Più di un commercialista su dieci ha versato volontariamente alla propria cassa di previdenza una cifra superiore a quella corrispondente all’aliquota base fissata per i contributi soggettivi obbligatori: è la categoria professionale che sta investendo di più, in termini relativi, per garantirsi una pensione più elevata una volta terminata l’attività lavorativa.

Sul fronte opposto, invece, ci sono i consulenti del lavoro: meno del 2% ha scelto, lo scorso anno, di aderire alla contribuzione aggiuntiva. In mezzo, - sempre in termini relativi (% sugli iscritti che hanno dichiarato redditi l’anno scorso)-, si piazzano ragionieri ed avvocati.

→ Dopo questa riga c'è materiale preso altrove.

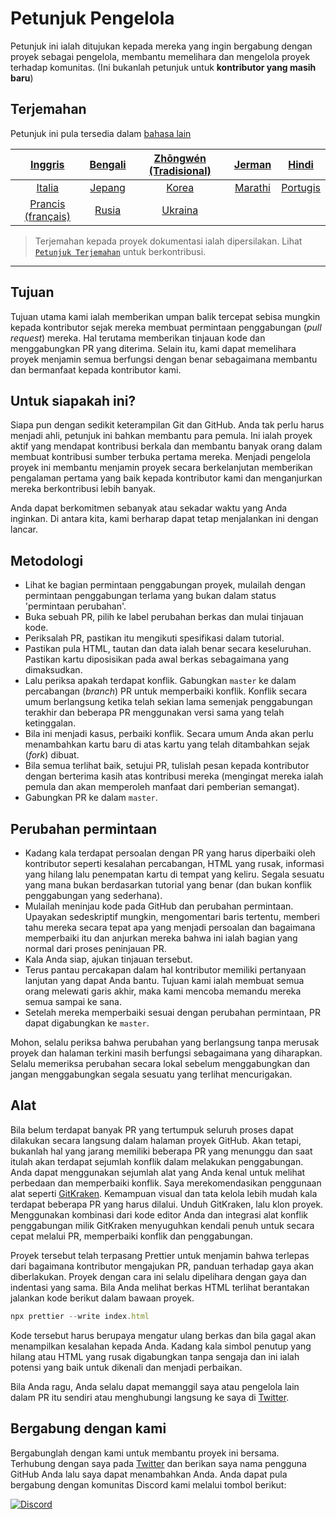 # Petunjuk Pengelola

Petunjuk ini ialah ditujukan kepada mereka yang ingin bergabung dengan proyek sebagai pengelola, membantu memelihara dan mengelola proyek terhadap komunitas. (Ini bukanlah petunjuk untuk **kontributor yang masih baru**)

## Terjemahan

Petunjuk ini pula tersedia dalam [bahasa lain](/translations/README.md)

| [Inggris](../../maintainer_guide.md) | [Bengali](maintainer_guide.ben.md) | [Zhōngwén (Tradisional)](maintainer_guide.zho-tc.md) | [Jerman](maintainer_guide.ger.md) | [Hindi](maintainer_guide.hin.md) |
| :---: | :---: | :---: | :---: | :---: |
| [Italia](maintainer_guide.ita.md) | [Jepang](maintainer_guide.jpn.md) | [Korea](maintainer_guide.kor.md) | [Marathi](maintainer_guide.mar.md) | [Portugis](maintainer_guide.por.md) 
| [Prancis (français)](maintainer_guide.fra.md) | [Rusia](maintainer_guide.rus.md) | [Ukraina](maintainer_guide.ukr.md)

> Terjemahan kepada proyek dokumentasi ialah dipersilakan. Lihat [`Petunjuk Terjemahan`](translations/README.md) untuk berkontribusi.

---

## Tujuan

Tujuan utama kami ialah memberikan umpan balik tercepat sebisa mungkin kepada kontributor sejak mereka membuat permintaan penggabungan (*pull request*) mereka. Hal terutama memberikan tinjauan kode dan menggabungkan PR yang diterima.
Selain itu, kami dapat memelihara proyek menjamin semua berfungsi dengan benar sebagaimana membantu dan bermanfaat kepada kontributor kami.

## Untuk siapakah ini?

Siapa pun dengan sedikit keterampilan Git dan GitHub. Anda tak perlu harus menjadi ahli, petunjuk ini bahkan membantu para pemula. Ini ialah proyek aktif yang mendapat kontribusi berkala dan membantu banyak orang dalam membuat kontribusi sumber terbuka pertama mereka. Menjadi pengelola proyek ini membantu menjamin proyek secara berkelanjutan memberikan pengalaman pertama yang baik kepada kontributor kami dan menganjurkan mereka berkontribusi lebih banyak.

Anda dapat berkomitmen sebanyak atau sekadar waktu yang Anda inginkan. Di antara kita, kami berharap dapat tetap menjalankan ini dengan lancar.

## Metodologi

- Lihat ke bagian permintaan penggabungan proyek, mulailah dengan permintaan penggabungan terlama yang bukan dalam status 'permintaan perubahan'.
- Buka sebuah PR, pilih ke label perubahan berkas dan mulai tinjauan kode.
- Periksalah PR, pastikan itu mengikuti spesifikasi dalam tutorial.
- Pastikan pula HTML, tautan dan data ialah benar secara keseluruhan. Pastikan kartu diposisikan pada awal berkas sebagaimana yang dimaksudkan.
- Lalu periksa apakah terdapat konflik. Gabungkan `master` ke dalam percabangan (*branch*) PR untuk memperbaiki konflik. Konflik secara umum berlangsung ketika telah sekian lama semenjak penggabungan terakhir dan beberapa PR menggunakan versi sama yang telah ketinggalan.
- Bila ini menjadi kasus, perbaiki konflik. Secara umum Anda akan perlu menambahkan kartu baru di atas kartu yang telah ditambahkan sejak (*fork*) dibuat.
- Bila semua terlihat baik, setujui PR, tulislah pesan kepada kontributor dengan berterima kasih atas kontribusi mereka (mengingat mereka ialah pemula dan akan memperoleh manfaat dari pemberian semangat).
- Gabungkan PR ke dalam `master`.

## Perubahan permintaan

- Kadang kala terdapat persoalan dengan PR yang harus diperbaiki oleh kontributor seperti kesalahan percabangan, HTML yang rusak, informasi yang hilang lalu penempatan kartu di tempat yang keliru. Segala sesuatu yang mana bukan berdasarkan tutorial yang benar (dan bukan konflik penggabungan yang sederhana).
- Mulailah meninjau kode pada GitHub dan perubahan permintaan. Upayakan sedeskriptif mungkin, mengomentari baris tertentu, memberi tahu mereka secara tepat apa yang menjadi persoalan dan bagaimana memperbaiki itu dan anjurkan mereka bahwa ini ialah bagian yang normal dari proses peninjauan PR.
- Kala Anda siap, ajukan tinjauan tersebut.
- Terus pantau percakapan dalam hal kontributor memiliki pertanyaan lanjutan yang dapat Anda bantu. Tujuan kami ialah membuat semua orang melewati garis akhir, maka kami mencoba memandu mereka semua sampai ke sana.
- Setelah mereka memperbaiki sesuai dengan perubahan permintaan, PR dapat digabungkan ke `master`.

Mohon, selalu periksa bahwa perubahan yang berlangsung tanpa merusak proyek dan halaman terkini masih berfungsi sebagaimana yang diharapkan. Selalu memeriksa perubahan secara lokal sebelum menggabungkan dan jangan menggabungkan segala sesuatu yang terlihat mencurigakan.

## Alat

Bila belum terdapat banyak PR yang tertumpuk seluruh proses dapat dilakukan secara langsung dalam halaman proyek GitHub.
Akan tetapi, bukanlah hal yang jarang memiliki beberapa PR yang menunggu dan saat itulah akan terdapat sejumlah konflik dalam melakukan penggabungan. Anda dapat menggunakan sejumlah alat yang Anda kenal untuk melihat perbedaan dan memperbaiki konflik.
Saya merekomendasikan penggunaan alat seperti [GitKraken](https://www.gitkraken.com/download). Kemampuan visual dan tata kelola lebih mudah kala terdapat beberapa PR yang harus dilalui.
Unduh GitKraken, lalu klon proyek. Menggunakan kombinasi dari kode editor Anda dan integrasi alat konflik penggabungan milik GitKraken menyuguhkan kendali penuh untuk secara cepat melalui PR, memperbaiki konflik dan penggabungan.

Proyek tersebut telah terpasang Prettier untuk menjamin bahwa terlepas dari bagaimana kontributor mengajukan PR, panduan terhadap gaya akan diberlakukan. Proyek dengan cara ini selalu dipelihara dengan gaya dan indentasi yang sama.
Bila Anda melihat berkas HTML terlihat berantakan jalankan kode berikut dalam bawaan proyek.

```js
npx prettier --write index.html
```

Kode tersebut harus berupaya mengatur ulang berkas dan bila gagal akan menampilkan kesalahan kepada Anda. Kadang kala simbol penutup yang hilang atau HTML yang rusak digabungkan tanpa sengaja dan ini ialah potensi yang baik untuk dikenali dan menjadi perbaikan.

Bila Anda ragu, Anda selalu dapat memanggil saya atau pengelola lain dalam PR itu sendiri atau menghubungi langsung ke saya di [Twitter](https://twitter.com/Syknapse).

## Bergabung dengan kami

Bergabunglah dengan kami untuk membantu proyek ini bersama. Terhubung dengan saya pada [Twitter](https://twitter.com/Syknapse) dan berikan saya nama pengguna GitHub Anda lalu saya dapat menambahkan Anda. Anda dapat pula bergabung dengan komunitas Discord kami melalui tombol berikut:

[![Discord](https://badgen.net/discord/online-members/tWkvS4ueVF?label=Join%20Our%20Discord%20Server&icon=discord)](https://discord.gg/tWkvS4ueVF 'Bergabung dengan peladen Discord kami!')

In generale, tra i professionisti dell’area economico-legale ancora in pochi riescono ad accantonare per un assegno di quiescenza supplementare.

Nel dettaglio, secondo i dati forniti dalla Cnpadc, la cassa previdenziale dei dottori commercialisti, nel 2018 (le dichiarazioni sono state acquisite entro metà novembre) sono stati 6.491 gli iscritti che hanno deciso di versare più del 12% - aliquota minima obbligatoria - con lo scopo di garantirsi un montante più elevato e, quindi, una prestazione pensionistica più alta: si tratta del 10,3% degli iscritti che hanno presentato dichiarazione nell’anno in corso (oltre 63mila), quota in crescita rispetto al 9,5% registrato nel 2017 (quando erano stati 5.959 i professionisti a versare più del minimo).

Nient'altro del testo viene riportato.